EARNINGS: Citigroup reported a profit of $4.1 billion in the first quarter, after stripping out the effects of an accounting change and a tax item. That was up 2.5 per cent from the same period a year earlier, when it made $4 billion.
EXPECTATIONS EXCEEDED: On a per-share basis, the earnings amounted to $1.30 compared with $1.29 a year earlier. That was better than estimates of analysts polled by FactSet, who were expecting $1.14 per share.
LOWER REVENUE: Revenue was $20.1 billion. That was down 2 per cent from the same period last year when the bank generated revenue of $20.6 billion. Analysts had forecast revenue of $19.5 billion.
‘BAD BANK’ BETTER: Citi got a boost from improving results in its Citi Holdings unit, which is selling off assets such as mortgages that soured in the financial crisis. Losses at Citi Holdings fell to $284 million from $804 million in the same period a year earlier. The bank also benefited from a small drop in expenses. Citi Chief Financial Officer John Gerspach said on a call with reporters that the bank wants to reduce the losses to “as close to zero as possible” by 2015.
SOUTH OF THE BORDER: Citi also revealed more fraud at its Mexican unit. The bank reduced its 2013 earnings by $235 million in February, saying it was a victim of fraud committed by a Mexican oil services company which secured hundreds of millions of dollars in short-term loans. The company, Oceanografia S.A. de C.V., or OSA, overstated by $400 million the business it was doing with Mexico’s state-owned oil company Petróleos Mexicanos, or Pemex.
Citi’s Gerspach said the bank’s Mexican unit uncovered another fraud of under $30 million in dealing with another supplier, which Citi did not name.
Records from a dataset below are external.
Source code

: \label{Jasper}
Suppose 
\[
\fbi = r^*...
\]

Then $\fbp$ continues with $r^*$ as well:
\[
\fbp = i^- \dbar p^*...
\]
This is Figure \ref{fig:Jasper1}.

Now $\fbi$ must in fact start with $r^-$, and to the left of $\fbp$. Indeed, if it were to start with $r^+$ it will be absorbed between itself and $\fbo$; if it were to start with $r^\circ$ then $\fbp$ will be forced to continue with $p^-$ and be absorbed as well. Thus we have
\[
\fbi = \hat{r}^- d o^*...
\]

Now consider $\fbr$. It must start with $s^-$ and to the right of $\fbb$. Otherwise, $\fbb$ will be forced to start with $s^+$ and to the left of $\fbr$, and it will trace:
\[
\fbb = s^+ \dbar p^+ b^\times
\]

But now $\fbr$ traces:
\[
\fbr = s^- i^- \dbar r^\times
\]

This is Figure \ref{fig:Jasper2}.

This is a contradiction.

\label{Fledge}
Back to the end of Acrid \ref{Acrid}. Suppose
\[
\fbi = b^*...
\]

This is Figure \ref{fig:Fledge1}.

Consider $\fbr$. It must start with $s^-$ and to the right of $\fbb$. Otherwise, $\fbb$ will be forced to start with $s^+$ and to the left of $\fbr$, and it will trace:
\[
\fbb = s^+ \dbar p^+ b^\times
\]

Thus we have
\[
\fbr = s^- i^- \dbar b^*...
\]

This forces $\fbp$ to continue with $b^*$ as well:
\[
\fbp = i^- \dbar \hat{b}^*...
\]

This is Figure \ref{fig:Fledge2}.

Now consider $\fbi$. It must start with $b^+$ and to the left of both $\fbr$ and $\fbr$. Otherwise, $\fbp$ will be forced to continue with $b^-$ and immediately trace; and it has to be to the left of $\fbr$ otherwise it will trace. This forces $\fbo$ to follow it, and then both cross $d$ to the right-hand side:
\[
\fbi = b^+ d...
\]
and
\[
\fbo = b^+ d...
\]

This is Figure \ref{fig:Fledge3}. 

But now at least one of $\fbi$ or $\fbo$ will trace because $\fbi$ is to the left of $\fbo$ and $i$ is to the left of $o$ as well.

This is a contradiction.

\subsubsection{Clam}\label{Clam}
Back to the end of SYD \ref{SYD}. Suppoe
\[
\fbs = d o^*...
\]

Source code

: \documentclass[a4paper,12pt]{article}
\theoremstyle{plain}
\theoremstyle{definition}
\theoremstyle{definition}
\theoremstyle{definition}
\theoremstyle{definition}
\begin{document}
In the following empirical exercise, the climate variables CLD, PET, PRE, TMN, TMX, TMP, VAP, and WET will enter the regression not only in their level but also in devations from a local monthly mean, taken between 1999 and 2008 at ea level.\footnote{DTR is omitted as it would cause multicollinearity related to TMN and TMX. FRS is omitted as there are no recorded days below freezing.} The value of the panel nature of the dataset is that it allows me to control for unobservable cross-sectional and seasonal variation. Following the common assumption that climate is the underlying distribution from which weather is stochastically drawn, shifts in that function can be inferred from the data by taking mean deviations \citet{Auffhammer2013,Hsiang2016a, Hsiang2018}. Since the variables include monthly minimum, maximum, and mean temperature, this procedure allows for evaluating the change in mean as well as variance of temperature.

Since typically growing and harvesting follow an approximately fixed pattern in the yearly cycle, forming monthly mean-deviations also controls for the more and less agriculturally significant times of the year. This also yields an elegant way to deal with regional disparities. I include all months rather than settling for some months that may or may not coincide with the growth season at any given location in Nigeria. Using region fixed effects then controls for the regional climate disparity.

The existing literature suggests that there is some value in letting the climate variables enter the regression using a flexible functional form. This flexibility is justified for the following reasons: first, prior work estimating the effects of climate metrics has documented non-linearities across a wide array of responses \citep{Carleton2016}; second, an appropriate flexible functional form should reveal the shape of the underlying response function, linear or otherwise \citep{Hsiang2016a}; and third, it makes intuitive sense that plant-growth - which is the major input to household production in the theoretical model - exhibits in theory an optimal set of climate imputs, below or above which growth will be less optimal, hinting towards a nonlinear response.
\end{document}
Gerspach said that the supplier had already started to return the funds and that Citi expected to get all of its money back.
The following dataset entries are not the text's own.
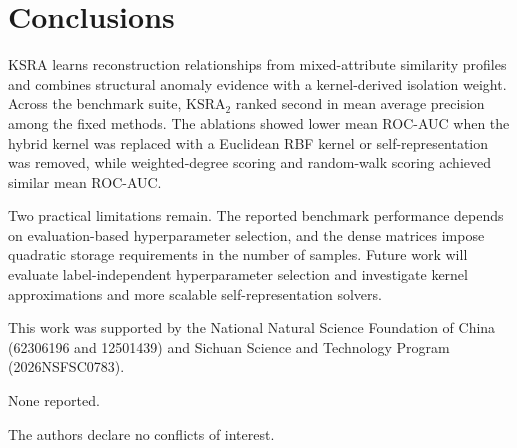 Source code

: \documentclass[ASNA,twocolumn]{USG} %
\begin{document}
\section{Conclusions}\label{Conclusions}

KSRA learns reconstruction relationships from mixed-attribute similarity profiles and combines structural anomaly evidence with a kernel-derived isolation weight. Across the benchmark suite, KSRA$_2$ ranked second in mean average precision among the fixed methods. The ablations showed lower mean ROC-AUC when the hybrid kernel was replaced with a Euclidean RBF kernel or self-representation was removed, while weighted-degree scoring and random-walk scoring achieved similar mean ROC-AUC.

Two practical limitations remain. The reported benchmark performance depends on evaluation-based hyperparameter selection, and the dense matrices impose quadratic storage requirements in the number of samples. Future work will evaluate label-independent hyperparameter selection and investigate kernel approximations and more scalable self-representation solvers.



This work was supported by the National Natural Science Foundation of China (62306196 and 12501439) and Sichuan Science and Technology Program (2026NSFSC0783).


None reported.


The authors declare no conflicts of interest.


\end{document}
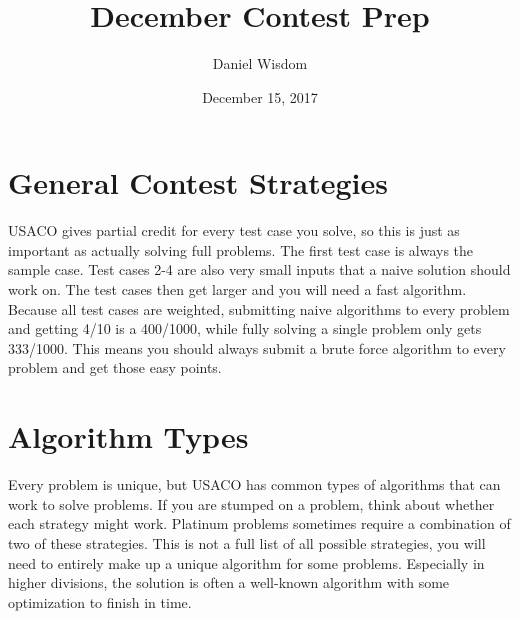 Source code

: \documentclass[11pt]{article}
\title{December Contest Prep}
\author{Daniel Wisdom}
\date{December 15, 2017}
\begin{document}
\maketitle

\section{General Contest Strategies}

USACO gives partial credit for every test case you solve, so this is just as important as actually solving full problems.  The first test case is always the sample case.  Test cases 2-4 are also very small inputs that a naive solution should work on.  The test cases then get larger and you will need a fast algorithm.  Because all test cases are weighted, submitting naive algorithms to every problem and getting 4/10 is a 400/1000, while fully solving a single problem only gets 333/1000.  This means you should always submit a brute force algorithm to every problem and get those easy points.

\section{Algorithm Types}

Every problem is unique, but USACO has common types of algorithms that can work to solve problems.  If you are stumped on a problem, think about whether each strategy might work.  Platinum problems sometimes require a combination of two of these strategies.  This is not a full list of all possible strategies, you will need to entirely make up a unique algorithm for some problems.  Especially in higher divisions, the solution is often a well-known algorithm with some optimization to finish in time.
\end{document}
STOCK REACTION: Citi’s stock rose $1.37, or 3 per cent, to $47.07 in morning trading, paring the bank’s loss for the year to 9 per cent.
MORTAGE WEAKNESS: Citi’s global consumer banking revenue fell 5 per cent to $9.3 billion from a year ago, driven by “significantly lower” mortgage refinancing in the U.S. The increase in bond yields since last summer has caused mortgage rates to rise, which in turn has slowed refinancing of home loans.
STOCK REACTION: Citi’s stock rose $1.99, or 4.4 per cent, to close at $47.67.
JOB CUTS: Citigroup’s consumer banking unit, which operates in 36 different countries, plans to shutter branches and cut jobs to further reduce expenses. The bank intends to cut 4,000 jobs at the unit, reducing its headcount to about 145,000 by the fourth quarter of this year. Citi currently employs about 248,000 people across the bank.
BOND TRADING: Fixed-income revenue dropped 18 per cent to $3.9 billion from a year earlier. Bond markets were quieter in the most recent quarter compared with the same period a year earlier. JPMorgan also reported a big drop in its bond trading business when it announced earnings Friday.
CAPITAL PLAN: Last month the Federal Reserve rejected Citi’s request to increase its dividend and buy back more of its own stock. The decision, a setback for Citi, came as part of the Fed’s annual “stress tests” of major U.S. banks. Gerspach said the Fed rejected the plan mainly because of the how the bank identified and quantified its risk in certain scenarios, rather than the absolute level of capital that Citi held.